TASK DETAILS — Return each of the entries below precisely as it appears.
--- START ---
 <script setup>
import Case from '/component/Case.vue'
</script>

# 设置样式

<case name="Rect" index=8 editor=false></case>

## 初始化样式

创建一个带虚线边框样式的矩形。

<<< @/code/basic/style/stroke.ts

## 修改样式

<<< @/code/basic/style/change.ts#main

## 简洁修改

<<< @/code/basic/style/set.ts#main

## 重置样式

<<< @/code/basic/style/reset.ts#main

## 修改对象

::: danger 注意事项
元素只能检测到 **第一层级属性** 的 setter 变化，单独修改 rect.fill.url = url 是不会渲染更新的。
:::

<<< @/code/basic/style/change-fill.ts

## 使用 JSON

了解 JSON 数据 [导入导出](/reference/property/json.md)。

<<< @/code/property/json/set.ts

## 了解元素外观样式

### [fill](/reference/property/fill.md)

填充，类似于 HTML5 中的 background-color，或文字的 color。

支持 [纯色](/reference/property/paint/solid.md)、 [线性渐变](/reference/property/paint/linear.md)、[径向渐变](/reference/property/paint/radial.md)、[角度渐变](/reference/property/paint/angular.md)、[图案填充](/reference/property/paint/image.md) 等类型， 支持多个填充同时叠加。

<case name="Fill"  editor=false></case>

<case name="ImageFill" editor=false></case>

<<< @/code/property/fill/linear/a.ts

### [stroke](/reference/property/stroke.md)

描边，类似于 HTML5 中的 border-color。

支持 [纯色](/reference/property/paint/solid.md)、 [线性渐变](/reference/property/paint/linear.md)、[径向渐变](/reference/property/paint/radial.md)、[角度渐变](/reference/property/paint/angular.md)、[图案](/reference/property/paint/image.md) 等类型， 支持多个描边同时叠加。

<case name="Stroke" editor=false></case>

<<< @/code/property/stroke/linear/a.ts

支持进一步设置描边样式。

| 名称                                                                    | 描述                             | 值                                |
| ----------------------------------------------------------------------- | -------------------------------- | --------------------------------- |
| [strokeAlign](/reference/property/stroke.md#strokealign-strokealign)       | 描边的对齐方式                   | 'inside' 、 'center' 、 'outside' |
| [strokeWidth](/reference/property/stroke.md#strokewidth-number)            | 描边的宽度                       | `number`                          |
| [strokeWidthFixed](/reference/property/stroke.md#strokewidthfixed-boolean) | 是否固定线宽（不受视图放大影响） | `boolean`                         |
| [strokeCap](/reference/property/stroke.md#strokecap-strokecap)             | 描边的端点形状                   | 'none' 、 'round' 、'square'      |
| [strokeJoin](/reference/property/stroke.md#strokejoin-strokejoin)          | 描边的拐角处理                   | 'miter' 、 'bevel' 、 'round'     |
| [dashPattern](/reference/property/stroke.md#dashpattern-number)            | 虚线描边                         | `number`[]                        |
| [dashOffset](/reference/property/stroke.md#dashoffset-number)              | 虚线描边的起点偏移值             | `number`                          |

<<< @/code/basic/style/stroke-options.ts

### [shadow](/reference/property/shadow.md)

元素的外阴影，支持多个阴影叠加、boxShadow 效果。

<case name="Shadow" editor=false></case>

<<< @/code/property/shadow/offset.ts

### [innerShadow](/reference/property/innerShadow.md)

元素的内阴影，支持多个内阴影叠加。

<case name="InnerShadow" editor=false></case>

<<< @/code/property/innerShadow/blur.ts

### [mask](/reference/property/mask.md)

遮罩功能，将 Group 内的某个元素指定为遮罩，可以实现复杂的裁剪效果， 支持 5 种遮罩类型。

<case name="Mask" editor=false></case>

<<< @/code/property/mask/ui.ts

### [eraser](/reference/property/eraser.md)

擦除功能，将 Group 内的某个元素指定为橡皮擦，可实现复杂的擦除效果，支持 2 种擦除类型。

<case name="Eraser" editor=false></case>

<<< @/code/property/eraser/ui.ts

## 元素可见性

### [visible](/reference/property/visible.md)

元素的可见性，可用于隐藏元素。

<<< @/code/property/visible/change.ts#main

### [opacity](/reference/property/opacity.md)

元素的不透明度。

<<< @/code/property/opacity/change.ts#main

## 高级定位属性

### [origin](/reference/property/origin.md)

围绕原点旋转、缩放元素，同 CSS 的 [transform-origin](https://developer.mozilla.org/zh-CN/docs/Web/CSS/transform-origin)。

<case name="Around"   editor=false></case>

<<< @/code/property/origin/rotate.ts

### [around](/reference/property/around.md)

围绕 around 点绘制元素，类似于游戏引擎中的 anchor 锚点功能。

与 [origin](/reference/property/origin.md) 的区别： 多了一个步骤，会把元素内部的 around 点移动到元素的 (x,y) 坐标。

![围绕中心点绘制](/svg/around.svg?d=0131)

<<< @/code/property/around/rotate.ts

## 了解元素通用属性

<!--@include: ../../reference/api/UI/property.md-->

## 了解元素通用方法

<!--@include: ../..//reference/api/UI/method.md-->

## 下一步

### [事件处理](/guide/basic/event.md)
--- END ---
ANSWER SPACE —
 <script setup>
import Case from '/component/Case.vue'
</script>

# 设置样式

<case name="Rect" index=8 editor=false></case>

## 初始化样式

创建一个带虚线边框样式的矩形。

<<< @/code/basic/style/stroke.ts

## 修改样式

<<< @/code/basic/style/change.ts#main

## 简洁修改

<<< @/code/basic/style/set.ts#main

## 重置样式

<<< @/code/basic/style/reset.ts#main

## 修改对象

::: danger 注意事项
元素只能检测到 **第一层级属性** 的 setter 变化，单独修改 rect.fill.url = url 是不会渲染更新的。
:::

<<< @/code/basic/style/change-fill.ts

## 使用 JSON

了解 JSON 数据 [导入导出](/reference/property/json.md)。

<<< @/code/property/json/set.ts

## 了解元素外观样式

### [fill](/reference/property/fill.md)

填充，类似于 HTML5 中的 background-color，或文字的 color。

支持 [纯色](/reference/property/paint/solid.md)、 [线性渐变](/reference/property/paint/linear.md)、[径向渐变](/reference/property/paint/radial.md)、[角度渐变](/reference/property/paint/angular.md)、[图案填充](/reference/property/paint/image.md) 等类型， 支持多个填充同时叠加。

<case name="Fill"  editor=false></case>

<case name="ImageFill" editor=false></case>

<<< @/code/property/fill/linear/a.ts

### [stroke](/reference/property/stroke.md)

描边，类似于 HTML5 中的 border-color。

支持 [纯色](/reference/property/paint/solid.md)、 [线性渐变](/reference/property/paint/linear.md)、[径向渐变](/reference/property/paint/radial.md)、[角度渐变](/reference/property/paint/angular.md)、[图案](/reference/property/paint/image.md) 等类型， 支持多个描边同时叠加。

<case name="Stroke" editor=false></case>

<<< @/code/property/stroke/linear/a.ts

支持进一步设置描边样式。

| 名称                                                                    | 描述                             | 值                                |
| ----------------------------------------------------------------------- | -------------------------------- | --------------------------------- |
| [strokeAlign](/reference/property/stroke.md#strokealign-strokealign)       | 描边的对齐方式                   | 'inside' 、 'center' 、 'outside' |
| [strokeWidth](/reference/property/stroke.md#strokewidth-number)            | 描边的宽度                       | `number`                          |
| [strokeWidthFixed](/reference/property/stroke.md#strokewidthfixed-boolean) | 是否固定线宽（不受视图放大影响） | `boolean`                         |
| [strokeCap](/reference/property/stroke.md#strokecap-strokecap)             | 描边的端点形状                   | 'none' 、 'round' 、'square'      |
| [strokeJoin](/reference/property/stroke.md#strokejoin-strokejoin)          | 描边的拐角处理                   | 'miter' 、 'bevel' 、 'round'     |
| [dashPattern](/reference/property/stroke.md#dashpattern-number)            | 虚线描边                         | `number`[]                        |
| [dashOffset](/reference/property/stroke.md#dashoffset-number)              | 虚线描边的起点偏移值             | `number`                          |

<<< @/code/basic/style/stroke-options.ts

### [shadow](/reference/property/shadow.md)

元素的外阴影，支持多个阴影叠加、boxShadow 效果。

<case name="Shadow" editor=false></case>

<<< @/code/property/shadow/offset.ts

### [innerShadow](/reference/property/innerShadow.md)

元素的内阴影，支持多个内阴影叠加。

<case name="InnerShadow" editor=false></case>

<<< @/code/property/innerShadow/blur.ts

### [mask](/reference/property/mask.md)

遮罩功能，将 Group 内的某个元素指定为遮罩，可以实现复杂的裁剪效果， 支持 5 种遮罩类型。

<case name="Mask" editor=false></case>

<<< @/code/property/mask/ui.ts

### [eraser](/reference/property/eraser.md)

擦除功能，将 Group 内的某个元素指定为橡皮擦，可实现复杂的擦除效果，支持 2 种擦除类型。

<case name="Eraser" editor=false></case>

<<< @/code/property/eraser/ui.ts

## 元素可见性

### [visible](/reference/property/visible.md)

元素的可见性，可用于隐藏元素。

<<< @/code/property/visible/change.ts#main

### [opacity](/reference/property/opacity.md)

元素的不透明度。

<<< @/code/property/opacity/change.ts#main

## 高级定位属性

### [origin](/reference/property/origin.md)

围绕原点旋转、缩放元素，同 CSS 的 [transform-origin](https://developer.mozilla.org/zh-CN/docs/Web/CSS/transform-origin)。

<case name="Around"   editor=false></case>

<<< @/code/property/origin/rotate.ts

### [around](/reference/property/around.md)

围绕 around 点绘制元素，类似于游戏引擎中的 anchor 锚点功能。

与 [origin](/reference/property/origin.md) 的区别： 多了一个步骤，会把元素内部的 around 点移动到元素的 (x,y) 坐标。

![围绕中心点绘制](/svg/around.svg?d=0131)

<<< @/code/property/around/rotate.ts

## 了解元素通用属性

<!--@include: ../../reference/api/UI/property.md-->

## 了解元素通用方法

<!--@include: ../..//reference/api/UI/method.md-->

## 下一步

### [事件处理](/guide/basic/event.md)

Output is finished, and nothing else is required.